Ohloh Report on GlassFish and Open Source Adoption


We just posted a new report on AppServer adoption that we commissioned from Ohloh (recently acquired by SourceForge). The report uses the extensive code analysis done by Ohloh (38,000 projects across 3,500 source forges) to compute several metrics on how Open Source projects are targeting different AppServers.

Ohloh computed trends through their application-specific deployment descriptors and found that ~50% of the projects currently target GlassFish and that the number jumps to 73% when only counting new projects.

Check out full details at the report and also see John's writeup.


Looking at the scanned descriptors, the ohloh report should really take into account 'jboss-web.xml' & 'jboss-client.xml'. But then, jboss didn't pay for it, right?

Posted by John McDonand on June 03, 2009 at 07:19 PM PDT #

Thanks, John, I'll pass that along to the ohloh folks. If anybody else sees other areas where this can be improved, please pass it along.

Unless these descriptors were introduced recently, it should not impact the trends, which I think is more important than the actual numbers.

Posted by Eduardo Pelegri-Llopart on June 04, 2009 at 12:51 AM PDT #

They are both old descriptors. I wouldn't expect jboss-client.xml to have much impact, but jboss-web.xml probably yes because it indicates a web application. Nevertheless, the trend looks clear.

Posted by John McDonald on June 04, 2009 at 02:06 AM PDT #

I don't think looking at descriptors gives an accurate picture at all.

Hello, annotations?...

I realize that the likelihood that the number of JBoss developers that are using annotations more being significantly higher than the number of Glassfish developers is low so the trend is probably still similar but we don't know.

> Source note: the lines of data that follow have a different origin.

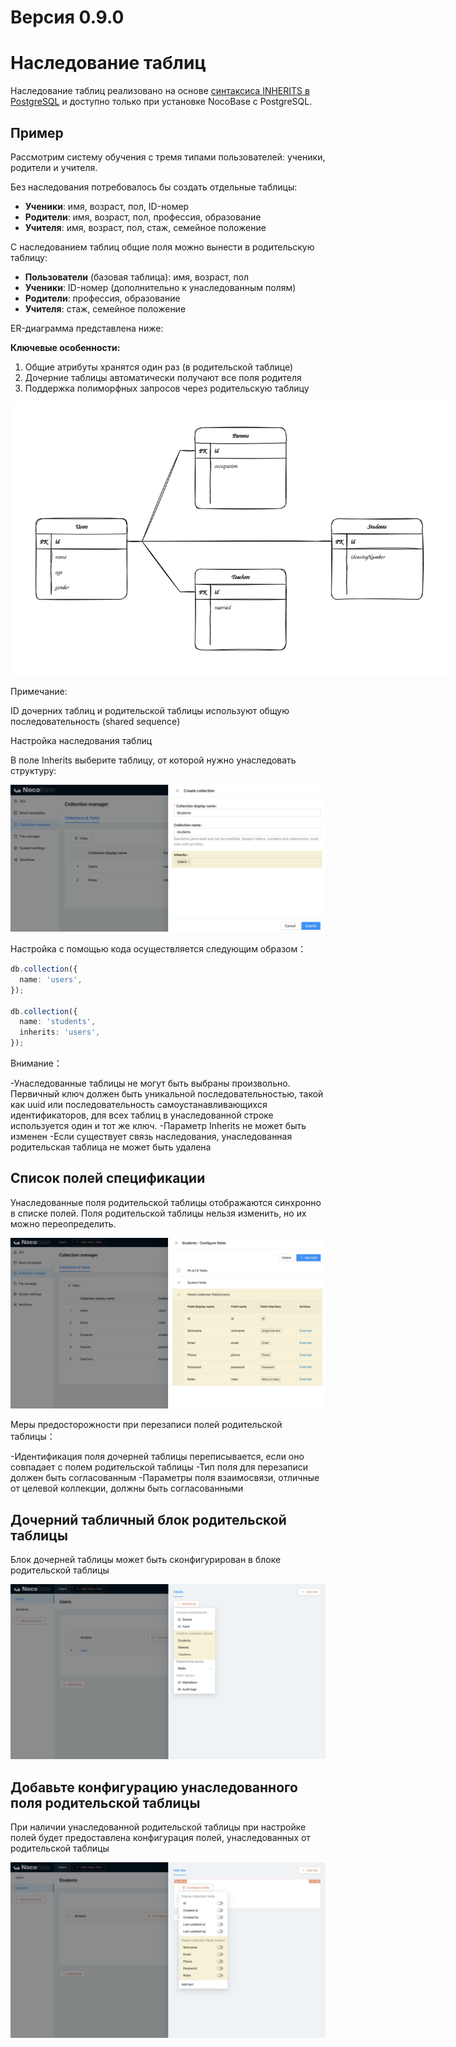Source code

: # Версия 0.9.0 
# Наследование таблиц

Наследование таблиц реализовано на основе [синтаксиса INHERITS в PostgreSQL](https://www.postgresql.org/docs/current/tutorial-inheritance.html) и доступно только при установке NocoBase с PostgreSQL.

## Пример

Рассмотрим систему обучения с тремя типами пользователей: ученики, родители и учителя.

Без наследования потребовалось бы создать отдельные таблицы:
- **Ученики**: имя, возраст, пол, ID-номер
- **Родители**: имя, возраст, пол, профессия, образование
- **Учителя**: имя, возраст, пол, стаж, семейное положение

С наследованием таблиц общие поля можно вынести в родительскую таблицу:
- **Пользователи** (базовая таблица): имя, возраст, пол
- **Ученики**: ID-номер (дополнительно к унаследованным полям)
- **Родители**: профессия, образование
- **Учителя**: стаж, семейное положение

ER-диаграмма представлена ниже:

**Ключевые особенности:**
1. Общие атрибуты хранятся один раз (в родительской таблице)
2. Дочерние таблицы автоматически получают все поля родителя
3. Поддержка полиморфных запросов через родительскую таблицу

<img src="./inherits/er.svg" style="max-width: 700px;" />

Примечание:

ID дочерних таблиц и родительской таблицы используют общую последовательность (shared sequence)

Настройка наследования таблиц

В поле Inherits выберите таблицу, от которой нужно унаследовать структуру:

<img src="./inherits/inherit.jpg" />

Настройка с помощью кода осуществляется следующим образом：

```ts
db.collection({
  name: 'users',
});

db.collection({
  name: 'students',
  inherits: 'users',
});
```

Внимание：

-Унаследованные таблицы не могут быть выбраны произвольно. Первичный ключ должен быть уникальной последовательностью, такой как uuid или последовательность самоустанавливающихся идентификаторов, для всех таблиц в унаследованной строке используется один и тот же ключ.
-Параметр Inherits не может быть изменен
-Если существует связь наследования, унаследованная родительская таблица не может быть удалена

## Список полей спецификации

Унаследованные поля родительской таблицы отображаются синхронно в списке полей. Поля родительской таблицы нельзя изменить, но их можно переопределить.

<img src="./inherits/inherit-fields.jpg" />

Меры предосторожности при перезаписи полей родительской таблицы：

-Идентификация поля дочерней таблицы переписывается, если оно совпадает с полем родительской таблицы
-Тип поля для перезаписи должен быть согласованным
-Параметры поля взаимосвязи, отличные от целевой коллекции, должны быть согласованными

## Дочерний табличный блок родительской таблицы

Блок дочерней таблицы может быть сконфигурирован в блоке родительской таблицы

<img src="./inherits/inherited-blocks.jpg" />

## Добавьте конфигурацию унаследованного поля родительской таблицы

При наличии унаследованной родительской таблицы при настройке полей будет предоставлена конфигурация полей, унаследованных от родительской таблицы

<img src="./inherits/configure-fields.jpg" />
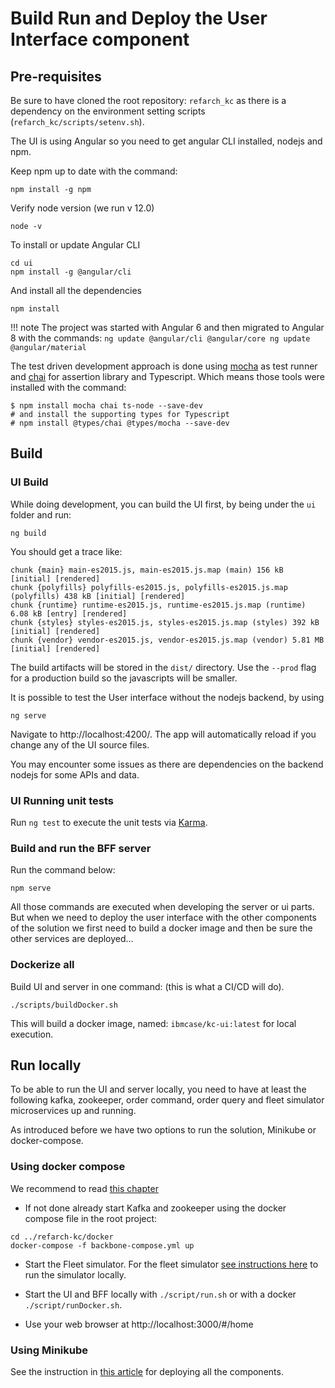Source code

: # Build Run and Deploy the User Interface component

## Pre-requisites

Be sure to have cloned the root repository: `refarch_kc` as there is a dependency on the environment setting scripts (`refarch_kc/scripts/setenv.sh`).

The UI is using Angular so you need to get angular CLI installed, nodejs and npm.  

Keep npm up to date with the command:

```
npm install -g npm
```
Verify node version (we run v 12.0)

```
node -v
```

To install or update Angular CLI

```
cd ui
npm install -g @angular/cli
```

And install all the dependencies
```
npm install
```

!!! note
        The project was started with Angular 6 and then migrated to Angular 8 with the commands:
        ```
        ng update @angular/cli @angular/core
        ng update @angular/material
        ```

The test driven development approach is done using [mocha](https://mochajs.org/) as test runner and [chai](https://www.chaijs.com) for assertion library and Typescript. Which means those tools were installed with the command:
```
$ npm install mocha chai ts-node --save-dev
# and install the supporting types for Typescript
# npm install @types/chai @types/mocha --save-dev
```

## Build

### UI Build

While doing development, you can build the UI first, by being under the `ui` folder and run:

```
ng build
```

You should get a trace like:
```
chunk {main} main-es2015.js, main-es2015.js.map (main) 156 kB [initial] [rendered]
chunk {polyfills} polyfills-es2015.js, polyfills-es2015.js.map (polyfills) 438 kB [initial] [rendered]
chunk {runtime} runtime-es2015.js, runtime-es2015.js.map (runtime) 6.08 kB [entry] [rendered]
chunk {styles} styles-es2015.js, styles-es2015.js.map (styles) 392 kB [initial] [rendered]
chunk {vendor} vendor-es2015.js, vendor-es2015.js.map (vendor) 5.81 MB [initial] [rendered]
```

The build artifacts will be stored in the `dist/` directory. Use the `--prod` flag for a production build so the javascripts will be smaller.

It is possible to test the User interface without the nodejs backend, by using

```
ng serve
```

Navigate to http://localhost:4200/. The app will automatically reload if you change any of the UI source files.

You may encounter some issues as there are dependencies on the backend nodejs for some APIs and data.

### UI Running unit tests

Run `ng test` to execute the unit tests via [Karma](https://karma-runner.github.io).

### Build and run the BFF server

Run the command below:
```
npm serve
```

All those commands are executed when developing the server or ui parts. But when we need to deploy the user interface with the other components of the solution we first need to build a docker image and then be sure the other services are deployed...

### Dockerize all

Build UI and server in one command: (this is what a CI/CD will do). 

```
./scripts/buildDocker.sh
```

This will build a docker image, named: `ibmcase/kc-ui:latest` for local execution. 

## Run locally

To be able to run the UI and server locally, you need to have at least the following kafka, zookeeper, order command, order query and fleet simulator microservices up and running.

As introduced before we have two options to run the solution, Minikube or docker-compose.

### Using docker compose

We recommend to read [this chapter](https://ibm-cloud-architecture.github.io/refarch-kc/deployments/local/) 

* If not done already start Kafka and zookeeper using the docker compose file in the root project: 

 ```
 cd ../refarch-kc/docker
 docker-compose -f backbone-compose.yml up
 ```

* Start the Fleet simulator.  For the fleet simulator [see instructions here](https://github.com/ibm-cloud-architecture/refarch-kc-ms/tree/master/fleet-ms#run) to run the simulator locally.

* Start the UI and BFF locally with `./script/run.sh` or with a docker `./script/runDocker.sh`. 

* Use your web browser at http://localhost:3000/#/home 

### Using Minikube

See the instruction in [this article](https://ibm-cloud-architecture.github.io/refarch-kc/deployments/minikube/) for deploying all the components.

This is simply a big hole in the analysis that prevents us from really drawing too many firm conclusions.

Not including JBoss web descriptors also probably fits in this category. Of course with that the likelihood that JBoss developers were abandoning EJB entirely around the time JBoss started supporting EJB 3.0 is a bit of a stretch but that is the argument the Spring camp would make.

I would be willing to overlook the omission of annotations in the analysis as long as JBoss web descriptors are included.

Now don't get me wrong, I am really excited about GlassFish and am going to take a serious look now that JEE 6 is finalizing. The fact that JBoss couldn't even beat WebSphere in implementing JEE 5 is just a joke!!!

My company has also done a lot of JBoss administration training with our clients and how difficult this is with JBoss compared to Glassfish or even Apache Geronimo/WAS CE is another joke.

The fact that clients haven't paid for JBoss means they are more likely to ditch it if something better comes along. I haven't seen anything with JBoss 5.x that would lead me to suggest our clients stick with JBoss so I'm starting to suggest they switch. Glassfish will likely be my choice for JEE 6 implementations.

Great stuff!
Stuart Smith
Administration Lead
Web Age Solutions

Posted by Stuart Smith on June 04, 2009 at 03:03 AM PDT #

Hi Stuart - I'll see if we can ask Ohloh to re-run the analysis w/ the additional web descriptors but I'll wait a bit to see if other people point out missing descriptors.

I was not involved in commissioning this report; I'd love to do some data-mining on the Ohloh data to get a better picture of the situation and see if there is other useful adoption data in there. Based on what I see, the data seems self-consistent and in line with other adoption indicators.

Posted by Eduardo Pelegri-Llopart on June 04, 2009 at 03:43 AM PDT #

Thank you for the information.

Posted by Download on June 04, 2009 at 10:42 AM PDT #

I agree that it provides support for the statement "adoption of Glassfish is increasing dramatically". As I said, I'm more excited for the future of Glassfish than anything coming out of JBoss anymore.

Typically adoption might be measured with number of downloads. Analyzing the source code of open source projects provides another angle.

Open source projects decide which servers to target based on a higher level of technical evaluation than you might see for end users. End users are often constrained by other considerations than technical merit. Since open source projects start with a cleaner slate this metric might actually say more about the technical merit of a server than other measures.

Thanks for looking to follow up. It would sure be nice to have an independent analysis to share with clients that can't be dismissed.


Posted by Stuart Smith on June 04, 2009 at 11:44 AM PDT #

jboss-service.xml is another useful one to scan for as well.